The September devaluation was so parabolic that the Japanese Ministry of Finance was forced to intervene in the market after the currency shrunk approximately 7 yen in only five days.
The government and the Bank of Japan blew $20 billion USD to repurchase its own currency on Sept. 22 after USDJPY hit 145.901, causing a flash crash back to 140.715 in less than 45 minutes.
However, the expensive reprieve was nothing more than a momentary vacation as the yen traded back to 144.904 just three days later.
Bloomberg stated that the gamble accounted for a massive 19 percent of Japan’s 2022 foreign reserve drawdown.
Axel Merk, Chief Investment Officer of Merk Investments, warned Bloomberg readers somberly, “This is all part of the catalog of symptoms of the canary in the coal mine…Cracks are showing up. And those red flags will come at an increasing pace.”
But the situation may not be as dire as headlines make it out to be, Bloomberg notes as it points to the key caveat, “Foreign reserves in India are still 49% higher than 2017 levels.”
But adds that those levels are still only “enough to pay for nine months of imports.”
For less privileged countries, such as Pakistan, “After declining 42% this year, Pakistan’s $14 billion of reserves aren’t enough to cover three months of imports.”
These points are highly significant, as the case of Sri Lanka shows.
The island nation, which sits off the Southern coast of India and is home to 22 million people, fell into chaos earlier this year when its foreign reserves were completely depleted, leaving the nation unable to purchase oil or other supplies, which generally require the U.S. petrodollar.

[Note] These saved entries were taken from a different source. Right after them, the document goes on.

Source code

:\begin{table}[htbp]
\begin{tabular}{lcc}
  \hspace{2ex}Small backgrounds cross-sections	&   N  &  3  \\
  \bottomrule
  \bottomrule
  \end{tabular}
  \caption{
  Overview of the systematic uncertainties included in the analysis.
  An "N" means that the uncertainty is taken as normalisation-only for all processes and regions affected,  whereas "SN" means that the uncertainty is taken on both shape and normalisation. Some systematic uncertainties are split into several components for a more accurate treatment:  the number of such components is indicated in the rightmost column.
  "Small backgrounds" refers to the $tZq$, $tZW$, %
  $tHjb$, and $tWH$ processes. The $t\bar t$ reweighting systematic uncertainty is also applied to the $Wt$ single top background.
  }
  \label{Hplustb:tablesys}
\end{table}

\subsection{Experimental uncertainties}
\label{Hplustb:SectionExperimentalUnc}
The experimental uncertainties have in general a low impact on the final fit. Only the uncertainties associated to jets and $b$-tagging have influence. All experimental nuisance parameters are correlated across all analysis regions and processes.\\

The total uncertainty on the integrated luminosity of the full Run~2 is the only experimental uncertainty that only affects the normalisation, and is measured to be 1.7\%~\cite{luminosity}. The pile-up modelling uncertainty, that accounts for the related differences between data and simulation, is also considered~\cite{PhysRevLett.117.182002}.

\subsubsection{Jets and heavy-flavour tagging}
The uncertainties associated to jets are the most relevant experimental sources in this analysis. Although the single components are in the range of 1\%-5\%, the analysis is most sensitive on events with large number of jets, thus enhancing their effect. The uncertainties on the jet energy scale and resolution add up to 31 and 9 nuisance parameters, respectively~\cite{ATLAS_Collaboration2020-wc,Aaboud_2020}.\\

Sri Lanka primarily only exports tea to Russia and relied on tourism and sending workers abroad to mine currency to send back home, areas hardest hit by the Ukraine war and global lockdown measures from the Coronavirus Disease 2019 (COVID-19) pseudo-pandemic.
The situation became so strained that after the government banned the sale of gasoline and liquified petroleum gas — a version of propane citizens rely on to cook and heat their homes with — to the public, rationing it for public services, rioters raided the Presidential Palace and burned the President’s home to the ground in July.
The aftermath of the economic and political instability led to the mass deployment of a social credit QR code system under the pretext of fuel rationing.